As my professors used to say when I’d critique something… “if you’d written the paper, you could have done it your way.” Even if we agree on facts, calculations, or projections, they don’t necessarily lead to only one possible narrative. One of the things I like to do on TWS is to explore different ways of looking at the same facts. So let’s look at the OPB/Oregonian/Propublica piece titled Big Money Bought the Forests:Small Logging Communities are Paying the Price.
In this case, the numbers aren’t really “facts” but calculations. I’m not enough of an economist to dig in to how they were calculated, but Here’s a link to a piece describing it.
I will say this, though. The tagline on the webpage is “A data investigation by OPB, The Oregonian/OregonLive and ProPublica found that timber tax cuts have cost counties at least $3 billion in the past three decades”, but they also later explain, adding “Since then, the department estimates the total loss from forestland property taxes to be about $806 million.” Since most states tax agricultural and forest land at lower rates, I’m not sure that adding this amount in is appropriate for this analysis, so I’ll call it “severance+.” Here’s Polk County’s explanation of the farm and forest deferrals.
I copied the analysis, and calculated a difference and a ratio of fed/severance+ losses for each county. It would be appreciated if someone would check my figures. After a while of looking at them, I wondered if the differentials (between fed and severance+ losses) could be attributed to the proportion of federal to private land in each county. I couldn’t find that, but I could find the % public land here. A problem with that data for our use here is that State land is also included. Even so, there seems to be a high correlation between bad impacts to counties with lots of federal land from the fed payment loss, and bad impacts to counties with lots of private land from the severance+ tax loss. If someone has just the federal land %, I will fix the table.

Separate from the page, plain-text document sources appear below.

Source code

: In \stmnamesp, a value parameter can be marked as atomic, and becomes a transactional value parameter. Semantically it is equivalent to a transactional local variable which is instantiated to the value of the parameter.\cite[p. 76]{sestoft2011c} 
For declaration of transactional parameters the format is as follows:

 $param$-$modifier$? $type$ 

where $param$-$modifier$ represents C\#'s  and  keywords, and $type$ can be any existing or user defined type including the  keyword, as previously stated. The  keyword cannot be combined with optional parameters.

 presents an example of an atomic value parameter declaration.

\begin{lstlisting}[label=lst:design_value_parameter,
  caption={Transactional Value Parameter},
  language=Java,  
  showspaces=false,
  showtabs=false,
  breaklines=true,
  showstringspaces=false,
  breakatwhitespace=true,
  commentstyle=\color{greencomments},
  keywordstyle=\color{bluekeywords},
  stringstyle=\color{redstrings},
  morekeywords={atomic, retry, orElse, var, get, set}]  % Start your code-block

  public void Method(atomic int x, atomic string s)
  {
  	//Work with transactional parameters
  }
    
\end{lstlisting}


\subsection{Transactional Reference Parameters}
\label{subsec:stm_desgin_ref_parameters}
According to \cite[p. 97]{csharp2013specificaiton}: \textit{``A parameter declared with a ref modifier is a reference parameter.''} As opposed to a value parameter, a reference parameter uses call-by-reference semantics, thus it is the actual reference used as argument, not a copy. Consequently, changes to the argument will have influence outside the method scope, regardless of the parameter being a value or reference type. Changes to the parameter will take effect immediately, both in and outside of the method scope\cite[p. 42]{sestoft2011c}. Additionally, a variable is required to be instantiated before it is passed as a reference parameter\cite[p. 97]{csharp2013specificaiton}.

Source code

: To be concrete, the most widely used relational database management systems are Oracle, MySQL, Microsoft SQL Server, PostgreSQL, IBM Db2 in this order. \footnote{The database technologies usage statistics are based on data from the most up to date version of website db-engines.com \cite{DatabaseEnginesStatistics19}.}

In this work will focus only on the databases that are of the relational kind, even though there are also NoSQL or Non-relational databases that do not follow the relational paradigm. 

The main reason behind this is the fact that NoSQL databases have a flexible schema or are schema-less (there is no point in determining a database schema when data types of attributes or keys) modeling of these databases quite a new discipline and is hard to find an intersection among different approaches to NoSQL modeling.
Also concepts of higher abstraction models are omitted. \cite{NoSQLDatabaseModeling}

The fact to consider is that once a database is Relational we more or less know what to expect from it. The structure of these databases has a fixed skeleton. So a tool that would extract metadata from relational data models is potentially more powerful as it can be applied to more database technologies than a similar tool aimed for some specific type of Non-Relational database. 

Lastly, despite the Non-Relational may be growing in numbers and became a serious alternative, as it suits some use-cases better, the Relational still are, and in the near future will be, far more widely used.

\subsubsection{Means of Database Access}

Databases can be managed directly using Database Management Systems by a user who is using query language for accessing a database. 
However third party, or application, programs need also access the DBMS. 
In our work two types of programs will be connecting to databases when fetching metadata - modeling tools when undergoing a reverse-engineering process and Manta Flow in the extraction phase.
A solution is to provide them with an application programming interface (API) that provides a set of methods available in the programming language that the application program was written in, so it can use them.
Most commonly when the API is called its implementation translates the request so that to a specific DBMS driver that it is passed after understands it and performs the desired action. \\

You could conclude, as the authors did, that half the counties did just as badly from severance as they had from federal payment loss.
Half of the 18 counties in Oregon’s timber-dominant region lost more money from tax cuts on private forests than from the reduction of logging on federal lands, the investigation shows.
You could conclude that taken across counties, more was lost to Oregon counties from lost federal payments than from severance+.
You could conclude that some counties have had a really bad double whammy. Douglas, Lane and Linn. It would have been interesting to interview people in those counties.
But I haven’t lived in Oregon for a long time, and never on the west side, so I’m hoping others will weigh in with other ideas and conclusions.
Estimated Revenue Losses in Oregon’s Western Counties Since 1991 | Est Fed Payment Loss | Est Severance+ Tax Loss | Difference | Ratio Fed/Sev | %Public Land |
Benton | $51.7m | $85.0m | -$33m | .60 | 24.4 |
Clackamas | $252.4m | $94.1 | $158.3 | 2.68 | 54.5 |
Clatsop * | $-334.7k | $170m | -$170.3 | ? | 29 |
Columbia | $29.9m | $135m | -$105.1 | .22 | 8 |
Coos | $88.2m | $208.9m | -$120.7 | .42 | 28.8 |
Curry | $162.1m | $63.8 | $98.3 | 2.54 | 61.7 |
Douglas | $968.7m | $355.0m | $613.7 | 2.72 | 52.2 |
Hood River | $68.2m | $13.7m | $54.5 | 4.97 | 74.9 |
Jackson | $414.6m | $72.4m | $342.2 | 5.72 | 52.1 |
Josephine | $223.9m | $21.1m | $202.8 | 10.61 | 68 |
Lane | $981.1m | $368.4m | $612.7 | 2.66 | 58.5 |
Lincoln | $108.3m | $122.1m | $-13.8 | .88 | 34.6 |
Linn | $287.0m | $189.6m | $97.4 | 1.51 | 39.6 |
Marion | $116.3m | $51.8m | $64.5 | 2.25 | 29.2 |
Polk | $28.7m | $106.0m | -$77.3 | .27 | 11.9 |
Tillamook | $63.6m | $72.1m | -$8.5 | .88 | 73 |
Washington | $9.1m | $93.4m | -83.9 | .10 | 14.8 |
Yamhill | $25.3m | $82.2m | -56.9 | .31 | 16.5 |
$1607.9 |
*Clatsop County’s federal payments are estimated to have increased slightly since 1991.